Dell Vostro 3750

Summary: Dell's visually pleasing Vostro 3750 is a good desktop replacement contender for small businesses. It delivers solid, if not spectacular, performance and reasonable battery life for a 17.3in. system with dual integrated/discrete graphics and a conventional hard disk.

  • Editors' rating:
    7.7
  • User rating:
    0.0
  • RRP:
    GBP £634.00

Pros

  • Elegant, generally sturdy design
  • 17.3in., 1,600-by-900 screen
  • Full-size keyboard with separate numeric keypad
  • Plenty of ports and connectors
  • Decent performance
  • Flexible graphics subsystem

Cons

  • No Core i7, mobile broadband or SSD options
  • Bulky and heavy
  • Moderate battery life

Dell's Vostro 3750 is designed for small businesses — which, translated, means that it omits 'corporate' components such as a Trusted Platform Module (TPM) chip, vPro support and common docking options, but does include business-friendly features like a fingerprint reader and easy access to Dell support services. Also, despite a few 'design' touches and decent 3D graphics performance, this isn't an overtly 'consumer' notebook.
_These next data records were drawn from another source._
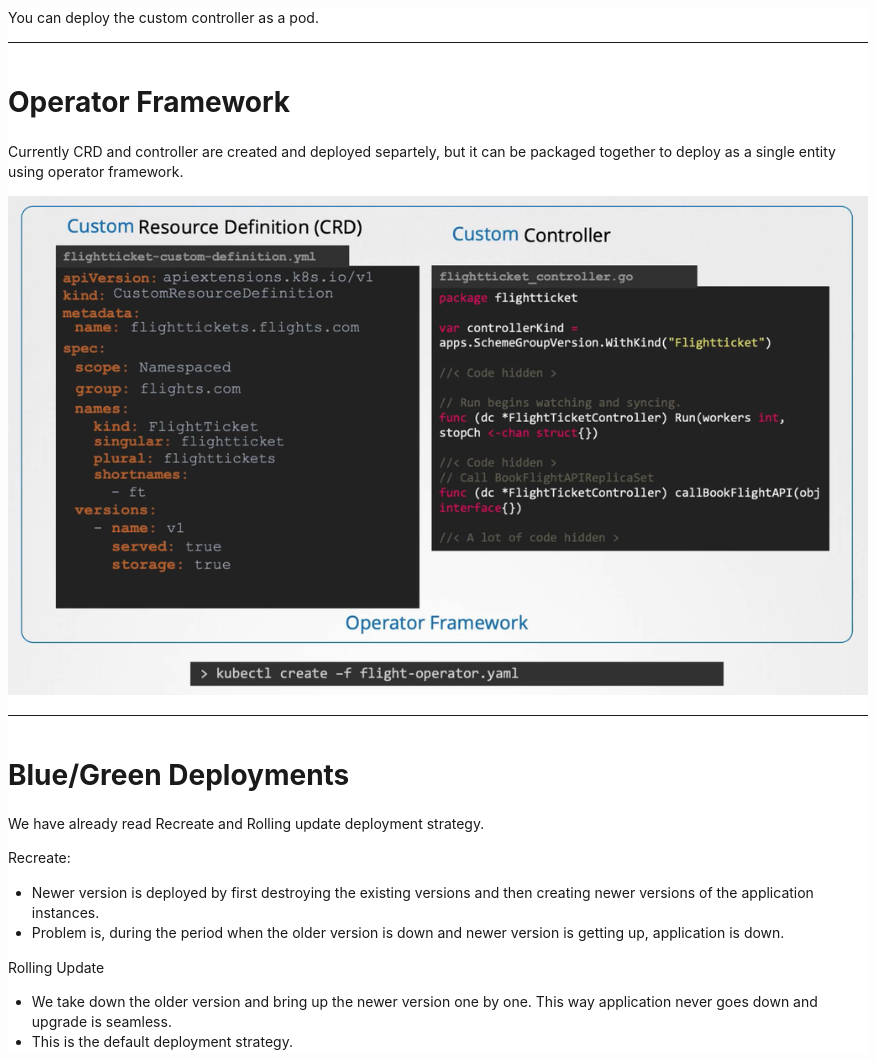 You can deploy the custom controller as a pod.

---
# Operator Framework

Currently CRD and controller are created and deployed separtely, but it can be packaged together to deploy as a single entity using operator framework.

![](images/Pasted%20image%2020230910163316.png)

---
# Blue/Green Deployments

We have already read Recreate and Rolling update deployment strategy.

Recreate: 
* Newer version is deployed by first destroying the existing versions and then creating newer versions of the application instances.
* Problem is, during the period when the older version is down and newer version is getting up, application is down.

Rolling Update
* We take down the older version and bring up the newer version one by one. This way application never goes down and upgrade is seamless.
* This is the default deployment strategy.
The 3750 model in the Vostro range is a hefty large-screen (17.3in.) model with weights starting at 3.0kg. So, is this the desktop replacement notebook that your (small) business needs?

Design
Despite its bulk, the Vostro 3750 looks quite elegant, with an aluminium casing that looks as if it could take a knock or two, and particularly wide, strong metal screen hinges. The latter are certainly needed on this 17.3in. system, which measures 41.1cm wide by 27.1cm by 2.7-3.5cm thick. That's a big notebook, and with the weight starting at 3kg it's not one you're going to be travelling with often, if at all.

The case isn't entirely rigid, though: not surprisingly given its size, you can flex the screen easily enough, although there's enough gap between the display and the casing to minimise chances of damage. The keyboard can be a bit bouncy in places too, but neither issue gives serious cause for worry.

The LED-backlit screen has a resolution of 1,600 by 900 pixels and, thankfully, has a non-glossy 'anti-glare' finish. You can easily have two document or browser windows open on-screen side by side on this screen, and those big hinges keep it firmly at the angle you select. Above the screen, in the centre of the bezel, is the 2-megapixel HD webcam and a status LED, along with a dual array internal microphone.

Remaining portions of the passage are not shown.